“A Smile on my Soul”

For many who work here at the Catholic Center at 1011 First Avenue and 56th Street to describe last week’s commute as a “challenge” would be an exercise in understatement. Every year at this time – because of the opening of the United Nations’ General Assembly – the area of the city were we work, known unofficially as “midtown east”, becomes a car-free zone for almost all but the important (or self-important) who are here in the city for the opening ceremonies; First Avenue transmogrifies into a corridor where the powerful, the famous and sometimes the infamous are ferried down past our building to the United Nations’ compound in Turtle Bay to the sound of blaring sirens and the honks of horns. All in all, to the native New Yorker – especially those who work in the general vicinity of the United Nations – the occasion is about as pleasant as root canal.

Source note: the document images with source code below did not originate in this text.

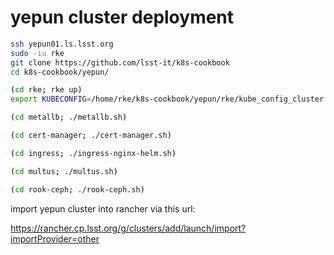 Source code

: yepun cluster deployment
=========================

```bash
ssh yepun01.ls.lsst.org
sudo -iu rke
git clone https://github.com/lsst-it/k8s-cookbook
cd k8s-cookbook/yepun/

(cd rke; rke up)
export KUBECONFIG=/home/rke/k8s-cookbook/yepun/rke/kube_config_cluster.yml

(cd metallb; ./metallb.sh)

(cd cert-manager; ./cert-manager.sh)

(cd ingress; ./ingress-nginx-helm.sh)

(cd multus; ./multus.sh)

(cd rook-ceph; ./rook-ceph.sh)
```

import yepun cluster into rancher via this url:

https://rancher.cp.lsst.org/g/clusters/add/launch/import?importProvider=other
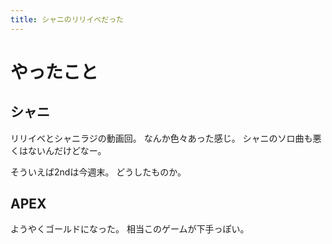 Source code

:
 ```yaml
---
title: シャニのリリイベだった
---
```


# やったこと

## シャニ

リリイベとシャニラジの動画回。
なんか色々あった感じ。
シャニのソロ曲も悪くはないんだけどなー。

そういえば2ndは今週末。
どうしたものか。

## APEX

ようやくゴールドになった。
相当このゲームが下手っぽい。
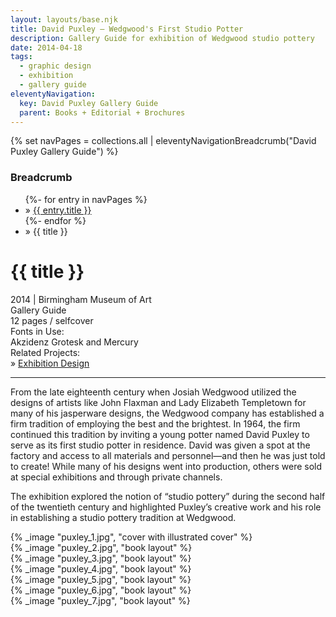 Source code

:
 ```yaml
---
layout: layouts/base.njk
title: David Puxley – Wedgwood's First Studio Potter
description: Gallery Guide for exhibition of Wedgwood studio pottery
date: 2014-04-18
tags:
  - graphic design
  - exhibition
  - gallery guide
eleventyNavigation:
  key: David Puxley Gallery Guide
  parent: Books + Editorial + Brochures
---
```

{% set navPages = collections.all | eleventyNavigationBreadcrumb("David Puxley Gallery Guide") %}
<div class="breadcrumb">
    <h3 class="visually-hidden">Breadcrumb</h3>
	<ul class="nav">
            {%- for entry in navPages %}
		<li class="nav-item"{% if entry.url == page.url %} class="active-breadcrumb"{% endif %}> » <a href="{{ entry.url }}">{{ entry.title }}</a></li>
  	    	{%- endfor %}
	    <li class="nav-item"><active-breadcrumb>» {{ title }}</active-breadcrumb></li>
	</ul>
</div>
<div class="container">
  <div class="row"></div>
	<div class="row">
		<div class="col-4 col-4-md col-4-lg">
			<h1>{{ title }}</h1>
			<figcaption>2014 | Birmingham Museum of Art</figcaption>
      <figcaption>Gallery Guide</br>12 pages / selfcover</figcaption>
			<figcaption>Fonts in Use:</br>Akzidenz Grotesk and Mercury</figcaption>
			<figcaption>Related Projects:</br>» <a href=/creative_index/interactive_exhibitions/2014_ex_puxley>Exhibition Design</a></figcaption>
			<hr>
		    	<p>From the late eighteenth century when Josiah Wedgwood utilized the designs of artists like John Flaxman and Lady Elizabeth Templetown for many of his jasperware designs, the Wedgwood company has established a firm tradition of employing the best and the brightest. In 1964, the firm continued this tradition by inviting a young potter named David Puxley to serve as its first studio potter in residence. David was given a spot at the factory and access to all materials and personnel—and then he was just told to create! While many of his designs went into production, others were sold at special exhibitions and through private channels.</p>
                <p>The exhibition explored the notion of “studio pottery” during the second half of the twentieth century and highlighted Puxley’s creative work and his role in establishing a studio pottery tradition at Wedgwood.</p>
		</div>
    <div class="col"></div>
		<div class="col-6 col-6-md col-6-lg">
			{% _image "puxley_1.jpg", "cover with illustrated cover" %}
		</div>
	</div>
	<div class="row">
		<div class="col">
        {% _image "puxley_2.jpg", "book layout" %}
      </div>
      <div class="col">
        {% _image "puxley_3.jpg", "book layout" %}
      </div>
	</div>
	<div class="row">
      <div class="col">
        {% _image "puxley_4.jpg", "book layout" %}
      </div>
      <div class="col">
        {% _image "puxley_5.jpg", "book layout" %}
      </div>
      <div class="col">
        {% _image "puxley_6.jpg", "book layout" %}
      </div>
	</div>
	<div class="row">
		<div class="col"></div>
		<div class="col">
        {% _image "puxley_7.jpg", "book layout" %}
      </div>
  	</div>
</div> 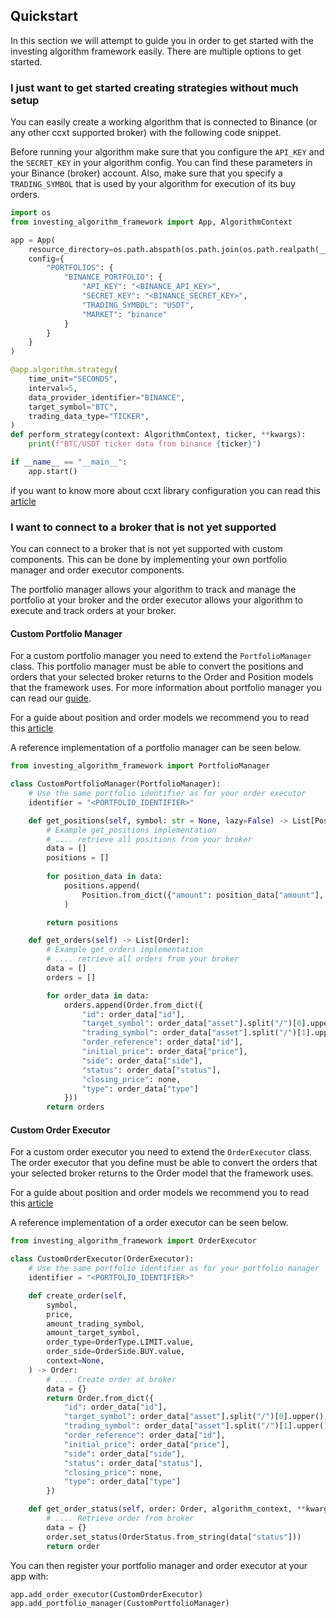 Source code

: ## Quickstart
In this section we will attempt to guide you in order to get started with the investing algorithm framework easily. 
There are multiple options to get started.

### I just want to get started creating strategies without much setup
You can easily create a working algorithm that is connected to Binance (or any other ccxt supported broker) with the 
following code snippet.

Before running your algorithm make sure that you configure the `API_KEY` and the `SECRET_KEY` in your
algorithm config. You can find these parameters in your Binance (broker) account. Also, make sure that you 
specify a `TRADING_SYMBOL` that is used by your algorithm for execution of its buy orders.

```python
import os
from investing_algorithm_framework import App, AlgorithmContext

app = App(
    resource_directory=os.path.abspath(os.path.join(os.path.realpath(__file__), os.pardir)),
    config={
        "PORTFOLIOS": {
            "BINANCE_PORTFOLIO": {
                "API_KEY": "<BINANCE_API_KEY>",
                "SECRET_KEY": "<BINANCE_SECRET_KEY>",
                "TRADING_SYMBOL": "USDT",
                "MARKET": "binance"
            }
        }
    }
)

@app.algorithm.strategy(
    time_unit="SECONDS",
    interval=5,
    data_provider_identifier="BINANCE",
    target_symbol="BTC",
    trading_data_type="TICKER",
)
def perform_strategy(context: AlgorithmContext, ticker, **kwargs):
    print(f"BTC/USDT ticker data from binance {ticker}")

if __name__ == "__main__":
    app.start()
```

if you want to know more about ccxt library configuration you can read 
this [article](https://investing-algorithm-framework.com/documentation/guides/ccxt)

### I want to connect to a broker that is not yet supported
You can connect to a broker that is not yet supported with custom components. This can be done by implementing your own 
portfolio manager and order executor components.

The portfolio manager allows your algorithm to track and manage the portfolio at your broker and the order executor 
allows your algorithm to execute and track orders at your broker.

#### Custom Portfolio Manager
For a custom portfolio manager you need to extend the `PortfolioManager` class. This portfolio manager must be 
able to convert the positions and orders that your selected broker returns to the Order and Position models that the 
framework uses. For more information about portfolio manager you can read our [guide](https://investing-algorithm-framework/documentation/guides/portfolio-managers).

For a guide about position and order models we recommend you to read this [article](https://investing-algorithm-framework/documentation/guides/models)

A reference implementation of a portfolio manager can be seen below.

```python
from investing_algorithm_framework import PortfolioManager

class CustomPortfolioManager(PortfolioManager):
    # Use the same portfolio identifier as for your order executor
    identifier = "<PORTFOLIO_IDENTIFIER>"

    def get_positions(self, symbol: str = None, lazy=False) -> List[Position]:
        # Example get_positions implementation
        # .... retrieve all positions from your broker
        data = []
        positions = []
        
        for position_data in data:
            positions.append(
                Position.from_dict({"amount": position_data["amount"], "symbol": position_data["symbol"]})
            )

        return positions

    def get_orders(self) -> List[Order]:
        # Example get_orders implementation
        # .... retrieve all orders from your broker
        data = []
        orders = []

        for order_data in data:
            orders.append(Order.from_dict({
                "id": order_data["id"],
                "target_symbol": order_data["asset"].split("/")[0].upper(),
                "trading_symbol": order_data["asset"].split("/")[1].upper(),
                "order_reference": order_data["id"],
                "initial_price": order_data["price"],
                "side": order_data["side"],
                "status": order_data["status"],
                "closing_price": none,
                "type": order_data["type"]
            }))
        return orders
```

#### Custom Order Executor
For a custom order executor you need to extend the `OrderExecutor` class. The order executor that you define must be
able to convert the orders that your selected broker returns to the Order model that the framework uses.

For a guide about position and order models we recommend you to read this [article](https://investing-algorithm-framework/documentation/guides/models)

A reference implementation of a order executor can be seen below.

```python
from investing_algorithm_framework import OrderExecutor

class CustomOrderExecutor(OrderExecutor):
    # Use the same portfolio identifier as for your portfolio manager
    identifier = "<PORTFOLIO_IDENTIFIER>"

    def create_order(self,
        symbol,
        price,
        amount_trading_symbol,
        amount_target_symbol,
        order_type=OrderType.LIMIT.value,
        order_side=OrderSide.BUY.value,
        context=None,
    ) -> Order:
        # .... Create order at broker
        data = {}
        return Order.from_dict({
            "id": order_data["id"],
            "target_symbol": order_data["asset"].split("/")[0].upper(),
            "trading_symbol": order_data["asset"].split("/")[1].upper(),
            "order_reference": order_data["id"],
            "initial_price": order_data["price"],
            "side": order_data["side"],
            "status": order_data["status"],
            "closing_price": none,
            "type": order_data["type"]
        })

    def get_order_status(self, order: Order, algorithm_context, **kwargs) -> Order:
        # .... Retrieve order from broker
        data = {}
        order.set_status(OrderStatus.from_string(data["status"]))
        return order
```

You can then register your portfolio manager and order executor at your app with:

```python
app.add_order_executor(CustomOrderExecutor)
app.add_portfolio_manager(CustomPortfolioManager)
```

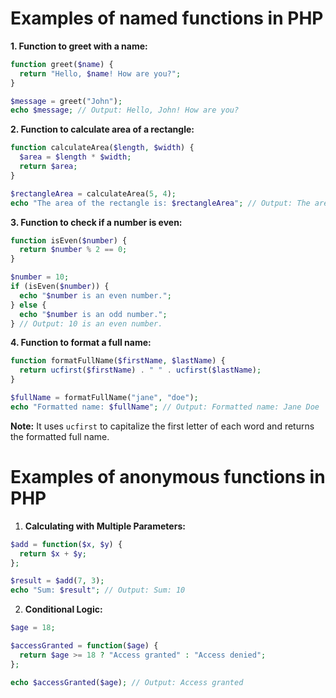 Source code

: # Examples of named functions in PHP

**1. Function to greet with a name:**

```php
function greet($name) {
  return "Hello, $name! How are you?";
}

$message = greet("John");
echo $message; // Output: Hello, John! How are you?
```


**2. Function to calculate area of a rectangle:**

```php
function calculateArea($length, $width) {
  $area = $length * $width;
  return $area;
}

$rectangleArea = calculateArea(5, 4);
echo "The area of the rectangle is: $rectangleArea"; // Output: The area of the rectangle is: 20
```


**3. Function to check if a number is even:**

```php
function isEven($number) {
  return $number % 2 == 0;
}

$number = 10;
if (isEven($number)) {
  echo "$number is an even number.";
} else {
  echo "$number is an odd number.";
} // Output: 10 is an even number.
```


**4. Function to format a full name:**

```php
function formatFullName($firstName, $lastName) {
  return ucfirst($firstName) . " " . ucfirst($lastName);
}

$fullName = formatFullName("jane", "doe");
echo "Formatted name: $fullName"; // Output: Formatted name: Jane Doe
```

**Note:** It uses `ucfirst` to capitalize the first letter of each word and returns the formatted full name.

# Examples of anonymous functions in PHP

1. **Calculating with Multiple Parameters:**

```php
$add = function($x, $y) {
  return $x + $y;
};

$result = $add(7, 3);
echo "Sum: $result"; // Output: Sum: 10
```

2. **Conditional Logic:**

```php
$age = 18;

$accessGranted = function($age) {
  return $age >= 18 ? "Access granted" : "Access denied";
};

echo $accessGranted($age); // Output: Access granted
```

While I certainly share some of my fellow New Yorkers’ annoyance at this annual inconvenience, I have to admit that this year I feel just a little more tolerant of all the commotion caused by the visiting dignitaries; this is primarily because this year the United Nations dedicated its opening session to evaluating the world’s progress in meeting the Millennium Development Goals: 8 specific 15 year goals dedicated to alleviating the suffering of the poor – including reducing hunger and cutting poverty in half, reversing the spread of HIV/AIDS, tuberculosis and malaria, providing universal primary education to all and reducing by ½ the number of people without drinking water –  that the developed nations of the world agreed to pursue back at the start of the new millennium, and the gathering at the United Nations this year was the world’s 10 year on “report card” on meeting these goals.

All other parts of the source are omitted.